When they arrive at Lily's childhood home, her mum parks the car in the house's driveway, avoiding Uriah's in the carpentry's parking lot. The shop/work space is right on the road, 'Marlow's Carpentry' on a high sign above the door. The house itself is further back, almost behind the shop. The door to the shop is open.
"I'll get Emmet and Uriah to help with the bags," Lily's mum says, heading to the shop.
"There aren't that many, Mum," Lily says, but she keeps going anyway, as if she didn't hear her.
"I'd like to talk to them, anyway," Sherlock comments, coming to stand next to Lily.
"What for?"
"The case."
He follows Lily's mum, so Lily, John, and Rosie do, too. Her dad and Uriah exit the shop as they reach the door.
"Lily!" her dad says, giving her a hug.
Lily backs up and brushes herself off. "Dad, normally I love your hugs, but now I'm covered in sawdust."
"Sorry." He turns to Sherlock to shake his hand. "Mr. Holmes."
"Mr. Marlow."
John likewise shakes his hand, then introduces him to Rosie. He smiles. "What a lovely name." Rosie smiles back. Uriah introduces himself to Sherlock and John, then says hi to Rosie, having met her once before.
"Well, I'm glad you're all here, but I wish it was for a different reason," Lily's dad says.
"Did you know James Barkley very well?" John asks.
"Not terribly, I suppose. I made their dining table, and I've seen him around many times, always said hello. He was so... jumpy, you know? But he was kind — and so was his wife. I can't imagine her-" he glances at Rosie "-um, making her husband go away, you know."
"So I've heard," Sherlock says.
Uriah shakes his head. "Nothing like this ever happens here. I don't know if it ever has. People die, sure, but never in such a... strange way."
Sherlock looks around, at the familiar street to Lily, and she begins to see it in a new way. It's vastly different from London, even when they are on a Main Street. A few other businesses dot either side of the street, in between houses. Cars drive by, some people waving as they pass. Her dad waves back. It's small.
"Yes, I imagine," Sherlock says. "It's such a... calm, quiet place."
Uriah shakes his head. "It's not at the Barkley's, I'll tell you that. I saw this morning, on the way to work. Police, news, people just going to look around."
"I'll call Lestrade," John says, stepping away.
Lily turns to Sherlock. "What for?"
"He'll be able to warn the police that I'm coming. If he doesn't, we might not meet such a warm welcome. Even if he does, we still might not be wanted."
"The people will want you," Uriah says. "You're a celebrity. This is the biggest thing that's happened around here in a long time."

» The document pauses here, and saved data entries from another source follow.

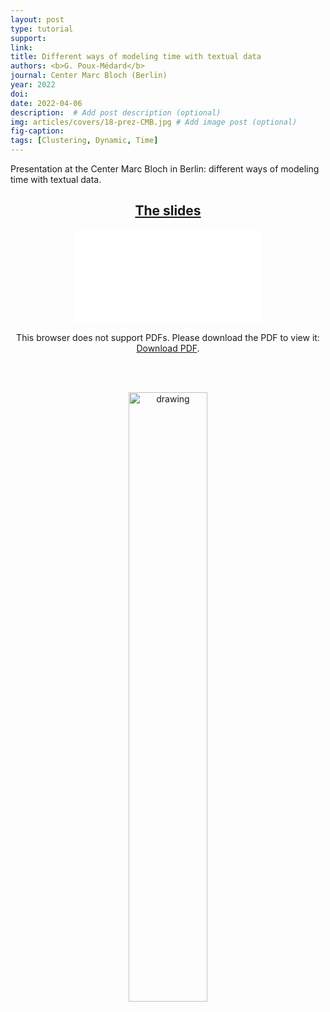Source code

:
```yaml
---
layout: post
type: tutorial
support:
link:
title: Different ways of modeling time with textual data
authors: <b>G. Poux-Médard</b>
journal: Center Marc Bloch (Berlin)
year: 2022
doi:
date: 2022-04-06
description:  # Add post description (optional)
img: articles/covers/18-prez-CMB.jpg # Add image post (optional)
fig-caption: 
tags: [Clustering, Dynamic, Time]
---
```


Presentation at the Center Marc Bloch in Berlin: different ways of modeling time with textual data.

## <center><u>The slides</u></center>
<center>
<object data="/assets/img/articles/Tutorials/CMB-Berlin.pdf" type="application/pdf" width="100%" height="700px">
    <embed src="/assets/img/articles/Tutorials/CMB-Berlin.pdf">
        <p>This browser does not support PDFs. Please download the PDF to view it: <a href="/assets/img/articles/Tutorials/CMB-Berlin.pdf">Download PDF</a>.</p>
    </embed>
</object>
</center>

<br>
<br>

<p align="center">
    <img src="/assets/img/Vrac/Img_pres_Berlin.png" alt="drawing" width="50%"/>
</p>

When John returns, he says that Lestrade is going to get in touch, when he can. Sherlock grabs his bag. "Then let's give him some time and get inside. I suppose the two of you will need a late lunch before we go."
Lily frowns. "Are you not eating?"
"Of course not. I'm on a case. And I don't see any baked goods." He winks at her, then walks off, following her mum, who's telling John and Rosie what food they have in the house.

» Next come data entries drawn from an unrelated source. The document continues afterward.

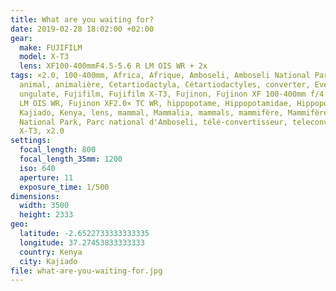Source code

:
 ```yaml
---
title: What are you waiting for?
date: 2019-02-28 18:02:00 +02:00
gear:
  make: FUJIFILM
  model: X-T3
  lens: XF100-400mmF4.5-5.6 R LM OIS WR + 2x
tags: ×2.0, 100-400mm, Africa, Afrique, Amboseli, Amboseli National Park,
  animal, animalière, Cetartiodactyla, Cétartiodactyles, converter, Even-toed
  ungulate, Fujifilm, Fujifilm X-T3, Fujinon, Fujinon XF 100-400mm f/4.5-5.6 R
  LM OIS WR, Fujinon XF2.0× TC WR, hippopotame, Hippopotamidae, Hippopotamus,
  Kajiado, Kenya, lens, mammal, Mammalia, mammals, mammifère, Mammifères,
  National Park, Parc national d'Amboseli, télé-convertisseur, teleconverter,
  X-T3, x2.0
settings:
  focal_length: 800
  focal_length_35mm: 1200
  iso: 640
  aperture: 11
  exposure_time: 1/500
dimensions:
  width: 3500
  height: 2333
geo:
  latitude: -2.6522733333333335
  longitude: 37.27453833333333
  country: Kenya
  city: Kajiado
file: what-are-you-waiting-for.jpg
---
```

"Did you just wink at me?" Lily says.
Sherlock turns over his shoulder. "It was a thing I was trying. No good?"
"Never do it again," John says.
"Yeah, Lock," Rosie adds, helpfully.
"Well, anyway, I think I could use a snack myself," Lily's dad says. "Coming Uriah?"

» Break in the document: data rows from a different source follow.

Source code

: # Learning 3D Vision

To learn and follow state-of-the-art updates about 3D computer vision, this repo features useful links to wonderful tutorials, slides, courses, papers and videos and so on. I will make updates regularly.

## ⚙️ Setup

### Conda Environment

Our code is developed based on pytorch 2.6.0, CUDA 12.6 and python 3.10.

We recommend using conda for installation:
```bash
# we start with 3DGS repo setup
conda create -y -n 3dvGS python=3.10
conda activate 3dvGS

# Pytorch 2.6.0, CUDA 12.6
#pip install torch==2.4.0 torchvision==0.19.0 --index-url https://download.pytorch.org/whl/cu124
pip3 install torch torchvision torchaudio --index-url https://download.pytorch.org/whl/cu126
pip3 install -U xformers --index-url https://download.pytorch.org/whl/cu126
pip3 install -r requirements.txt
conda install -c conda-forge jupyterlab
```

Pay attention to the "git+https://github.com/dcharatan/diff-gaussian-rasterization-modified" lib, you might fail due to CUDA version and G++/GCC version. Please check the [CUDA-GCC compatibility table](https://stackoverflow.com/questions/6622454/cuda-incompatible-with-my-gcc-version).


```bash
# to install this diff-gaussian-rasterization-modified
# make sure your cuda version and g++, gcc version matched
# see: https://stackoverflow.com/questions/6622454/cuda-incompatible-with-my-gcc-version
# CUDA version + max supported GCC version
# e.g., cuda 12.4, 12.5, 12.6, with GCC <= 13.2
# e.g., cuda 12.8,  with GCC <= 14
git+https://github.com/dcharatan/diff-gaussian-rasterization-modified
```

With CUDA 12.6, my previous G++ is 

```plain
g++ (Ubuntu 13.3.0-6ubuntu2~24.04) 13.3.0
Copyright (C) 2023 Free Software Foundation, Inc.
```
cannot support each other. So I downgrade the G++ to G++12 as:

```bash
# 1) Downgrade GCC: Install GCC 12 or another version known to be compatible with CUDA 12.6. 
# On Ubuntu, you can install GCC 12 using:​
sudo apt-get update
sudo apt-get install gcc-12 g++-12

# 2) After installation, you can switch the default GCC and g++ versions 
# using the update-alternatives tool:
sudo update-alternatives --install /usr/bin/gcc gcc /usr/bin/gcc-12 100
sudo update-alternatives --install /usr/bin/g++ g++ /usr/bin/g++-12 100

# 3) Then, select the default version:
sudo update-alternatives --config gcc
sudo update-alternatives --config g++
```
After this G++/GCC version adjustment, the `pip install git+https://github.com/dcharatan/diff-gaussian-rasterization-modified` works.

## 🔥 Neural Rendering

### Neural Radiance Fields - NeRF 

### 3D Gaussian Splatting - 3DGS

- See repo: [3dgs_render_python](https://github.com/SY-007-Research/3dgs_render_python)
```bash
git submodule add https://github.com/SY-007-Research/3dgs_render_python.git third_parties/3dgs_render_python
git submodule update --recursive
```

"I'm always ready to snack."
As they all head in the house, Lily sighs. She wishes, just for one day, he would eat. Like, three square meals with some nutritious value. Maybe even a snack — and definitely a dessert or two. She doesn't know how he's still going. She even had a snack on the train and she's starving right now.
He's already being shown to his room for the next... well, who knows how long. She'll have to argue with him later.